## TASK INSTRUCTIONS
For the entries below, the result should be an exact transcription of the lines from the one with "et distinguer extérieur/intérieur" up to and including the one with "en segments quasi-disjoints", and only those.

## GIVEN INFORMATION
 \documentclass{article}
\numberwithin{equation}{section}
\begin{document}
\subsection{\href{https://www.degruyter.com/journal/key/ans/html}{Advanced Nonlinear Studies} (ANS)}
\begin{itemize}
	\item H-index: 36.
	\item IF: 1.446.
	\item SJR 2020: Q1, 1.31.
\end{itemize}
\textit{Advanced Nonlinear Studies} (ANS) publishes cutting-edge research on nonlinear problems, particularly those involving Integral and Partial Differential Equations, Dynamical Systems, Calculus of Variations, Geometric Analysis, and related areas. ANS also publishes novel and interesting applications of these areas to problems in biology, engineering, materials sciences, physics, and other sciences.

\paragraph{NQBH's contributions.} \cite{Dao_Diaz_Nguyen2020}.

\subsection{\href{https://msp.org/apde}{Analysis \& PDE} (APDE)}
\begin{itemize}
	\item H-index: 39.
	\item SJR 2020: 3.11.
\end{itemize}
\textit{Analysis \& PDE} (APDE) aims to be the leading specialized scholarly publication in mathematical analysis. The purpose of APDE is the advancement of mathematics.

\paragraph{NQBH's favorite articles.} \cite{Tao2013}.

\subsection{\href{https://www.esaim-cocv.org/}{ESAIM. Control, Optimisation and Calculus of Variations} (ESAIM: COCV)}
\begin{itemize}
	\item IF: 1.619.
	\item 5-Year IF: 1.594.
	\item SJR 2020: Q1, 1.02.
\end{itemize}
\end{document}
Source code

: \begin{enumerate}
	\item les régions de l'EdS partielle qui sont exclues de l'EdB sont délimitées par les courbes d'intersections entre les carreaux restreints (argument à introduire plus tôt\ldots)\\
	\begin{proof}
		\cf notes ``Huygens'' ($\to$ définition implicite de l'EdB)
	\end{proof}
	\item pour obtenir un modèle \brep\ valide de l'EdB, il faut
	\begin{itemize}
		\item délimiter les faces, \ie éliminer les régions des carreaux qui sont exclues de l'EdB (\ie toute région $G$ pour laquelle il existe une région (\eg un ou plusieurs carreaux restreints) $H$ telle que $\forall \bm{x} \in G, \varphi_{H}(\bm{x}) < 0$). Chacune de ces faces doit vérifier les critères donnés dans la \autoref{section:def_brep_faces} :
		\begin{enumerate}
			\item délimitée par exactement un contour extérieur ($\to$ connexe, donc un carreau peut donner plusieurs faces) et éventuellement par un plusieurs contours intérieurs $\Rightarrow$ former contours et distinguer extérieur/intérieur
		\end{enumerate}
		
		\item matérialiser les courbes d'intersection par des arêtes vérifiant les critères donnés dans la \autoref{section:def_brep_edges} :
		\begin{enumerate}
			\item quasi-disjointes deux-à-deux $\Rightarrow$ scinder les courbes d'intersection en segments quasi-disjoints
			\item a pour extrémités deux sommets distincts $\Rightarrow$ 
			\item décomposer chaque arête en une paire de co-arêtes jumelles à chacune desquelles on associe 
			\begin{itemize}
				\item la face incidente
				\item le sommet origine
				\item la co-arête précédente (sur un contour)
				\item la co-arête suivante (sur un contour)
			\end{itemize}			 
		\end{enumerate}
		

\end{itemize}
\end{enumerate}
--
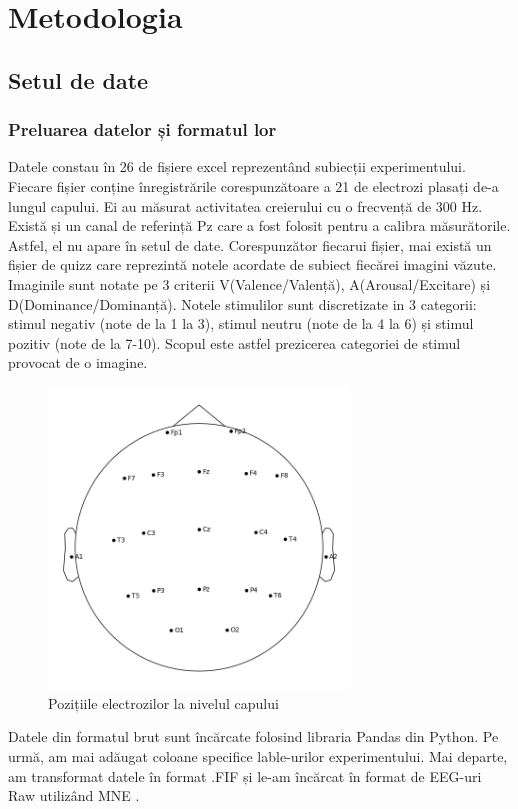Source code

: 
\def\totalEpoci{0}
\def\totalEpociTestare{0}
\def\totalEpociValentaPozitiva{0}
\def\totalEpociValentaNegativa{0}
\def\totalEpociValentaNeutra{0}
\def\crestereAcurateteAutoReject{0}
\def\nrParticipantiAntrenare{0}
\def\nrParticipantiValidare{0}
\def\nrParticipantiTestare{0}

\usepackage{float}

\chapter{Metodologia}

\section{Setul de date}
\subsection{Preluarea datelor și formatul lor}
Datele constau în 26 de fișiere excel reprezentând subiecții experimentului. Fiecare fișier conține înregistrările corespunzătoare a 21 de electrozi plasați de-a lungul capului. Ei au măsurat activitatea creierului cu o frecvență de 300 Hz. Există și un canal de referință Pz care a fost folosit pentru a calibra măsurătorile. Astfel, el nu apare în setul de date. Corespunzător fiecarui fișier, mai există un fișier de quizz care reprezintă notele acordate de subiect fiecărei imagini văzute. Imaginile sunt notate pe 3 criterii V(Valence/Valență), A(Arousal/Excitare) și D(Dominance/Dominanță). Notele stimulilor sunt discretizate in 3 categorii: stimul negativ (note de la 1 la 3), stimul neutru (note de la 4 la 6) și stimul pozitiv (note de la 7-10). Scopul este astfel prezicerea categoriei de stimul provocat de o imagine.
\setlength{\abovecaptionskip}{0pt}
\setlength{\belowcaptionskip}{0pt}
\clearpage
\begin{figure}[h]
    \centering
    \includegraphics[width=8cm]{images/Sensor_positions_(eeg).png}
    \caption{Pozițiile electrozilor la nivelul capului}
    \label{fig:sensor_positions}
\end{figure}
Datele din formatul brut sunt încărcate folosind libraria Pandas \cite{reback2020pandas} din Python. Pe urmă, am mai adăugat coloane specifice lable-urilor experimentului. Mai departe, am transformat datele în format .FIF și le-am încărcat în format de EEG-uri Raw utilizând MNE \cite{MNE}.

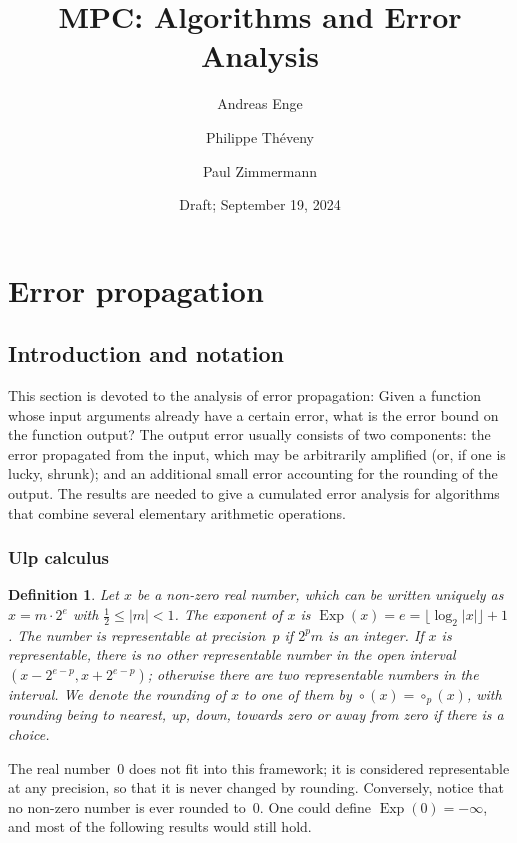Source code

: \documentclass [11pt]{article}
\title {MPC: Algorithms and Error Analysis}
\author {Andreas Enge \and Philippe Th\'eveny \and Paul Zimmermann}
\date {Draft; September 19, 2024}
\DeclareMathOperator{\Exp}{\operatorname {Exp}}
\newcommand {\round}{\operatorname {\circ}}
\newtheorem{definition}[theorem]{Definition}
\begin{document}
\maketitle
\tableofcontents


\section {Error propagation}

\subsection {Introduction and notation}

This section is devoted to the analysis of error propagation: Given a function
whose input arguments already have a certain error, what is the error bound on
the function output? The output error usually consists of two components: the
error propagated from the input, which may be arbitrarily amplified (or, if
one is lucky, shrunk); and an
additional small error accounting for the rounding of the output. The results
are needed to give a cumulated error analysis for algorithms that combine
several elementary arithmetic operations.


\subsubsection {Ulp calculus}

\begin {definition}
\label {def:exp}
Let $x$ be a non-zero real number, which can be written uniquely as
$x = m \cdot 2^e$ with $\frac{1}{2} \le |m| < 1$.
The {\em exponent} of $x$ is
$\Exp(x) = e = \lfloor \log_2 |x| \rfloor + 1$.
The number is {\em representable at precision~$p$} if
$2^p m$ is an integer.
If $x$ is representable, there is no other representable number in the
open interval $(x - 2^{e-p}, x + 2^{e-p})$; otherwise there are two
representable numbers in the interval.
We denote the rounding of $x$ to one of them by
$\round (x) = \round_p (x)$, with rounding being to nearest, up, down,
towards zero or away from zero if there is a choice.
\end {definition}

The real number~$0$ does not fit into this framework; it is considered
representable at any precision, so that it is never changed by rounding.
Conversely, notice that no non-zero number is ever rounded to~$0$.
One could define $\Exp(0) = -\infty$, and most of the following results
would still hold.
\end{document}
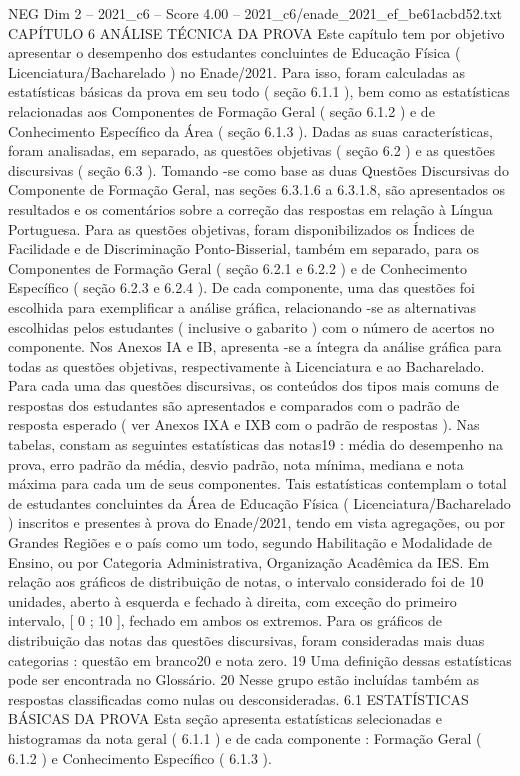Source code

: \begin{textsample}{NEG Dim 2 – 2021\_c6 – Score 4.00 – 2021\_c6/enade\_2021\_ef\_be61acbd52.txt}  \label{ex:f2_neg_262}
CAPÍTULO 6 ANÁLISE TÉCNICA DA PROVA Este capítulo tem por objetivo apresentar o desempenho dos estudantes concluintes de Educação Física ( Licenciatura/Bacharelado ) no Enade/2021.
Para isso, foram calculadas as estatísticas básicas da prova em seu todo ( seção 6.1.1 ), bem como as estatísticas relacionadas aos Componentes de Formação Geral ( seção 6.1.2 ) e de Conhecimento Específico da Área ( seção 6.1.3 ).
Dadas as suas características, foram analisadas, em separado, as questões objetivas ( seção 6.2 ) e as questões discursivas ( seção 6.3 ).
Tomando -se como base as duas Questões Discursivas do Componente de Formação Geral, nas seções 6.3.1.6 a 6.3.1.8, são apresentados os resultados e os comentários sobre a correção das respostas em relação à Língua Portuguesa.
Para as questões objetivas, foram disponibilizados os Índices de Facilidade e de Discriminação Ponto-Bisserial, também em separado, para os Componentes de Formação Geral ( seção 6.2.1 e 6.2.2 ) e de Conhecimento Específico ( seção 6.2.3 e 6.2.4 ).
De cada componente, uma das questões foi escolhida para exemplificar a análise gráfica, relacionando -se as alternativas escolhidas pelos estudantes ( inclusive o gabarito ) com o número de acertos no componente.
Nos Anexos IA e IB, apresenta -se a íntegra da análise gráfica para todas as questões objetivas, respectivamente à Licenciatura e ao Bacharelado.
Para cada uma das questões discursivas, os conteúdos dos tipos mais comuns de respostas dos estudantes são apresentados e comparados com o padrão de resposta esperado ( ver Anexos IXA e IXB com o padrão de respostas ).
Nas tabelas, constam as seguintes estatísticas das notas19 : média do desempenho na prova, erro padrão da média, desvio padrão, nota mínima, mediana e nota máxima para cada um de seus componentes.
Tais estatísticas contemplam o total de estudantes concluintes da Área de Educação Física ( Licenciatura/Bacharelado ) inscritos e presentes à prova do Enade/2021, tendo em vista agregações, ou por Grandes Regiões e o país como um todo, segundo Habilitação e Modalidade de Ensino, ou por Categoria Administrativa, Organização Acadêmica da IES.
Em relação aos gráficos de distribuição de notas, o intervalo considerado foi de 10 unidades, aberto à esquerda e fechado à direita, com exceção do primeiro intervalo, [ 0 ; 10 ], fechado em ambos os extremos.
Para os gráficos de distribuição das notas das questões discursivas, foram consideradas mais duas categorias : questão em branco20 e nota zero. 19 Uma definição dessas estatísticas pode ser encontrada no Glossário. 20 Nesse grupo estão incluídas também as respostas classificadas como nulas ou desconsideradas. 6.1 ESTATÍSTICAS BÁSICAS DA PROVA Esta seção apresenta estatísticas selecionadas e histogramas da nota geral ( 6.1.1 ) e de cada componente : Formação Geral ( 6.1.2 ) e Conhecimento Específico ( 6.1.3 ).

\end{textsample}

## TASK RESULT
			\item délimitée par exactement un contour extérieur ($\to$ connexe, donc un carreau peut donner plusieurs faces) et éventuellement par un plusieurs contours intérieurs $\Rightarrow$ former contours et distinguer extérieur/intérieur
		\end{enumerate}
		
		\item matérialiser les courbes d'intersection par des arêtes vérifiant les critères donnés dans la \autoref{section:def_brep_edges} :
		\begin{enumerate}
			\item quasi-disjointes deux-à-deux $\Rightarrow$ scinder les courbes d'intersection en segments quasi-disjoints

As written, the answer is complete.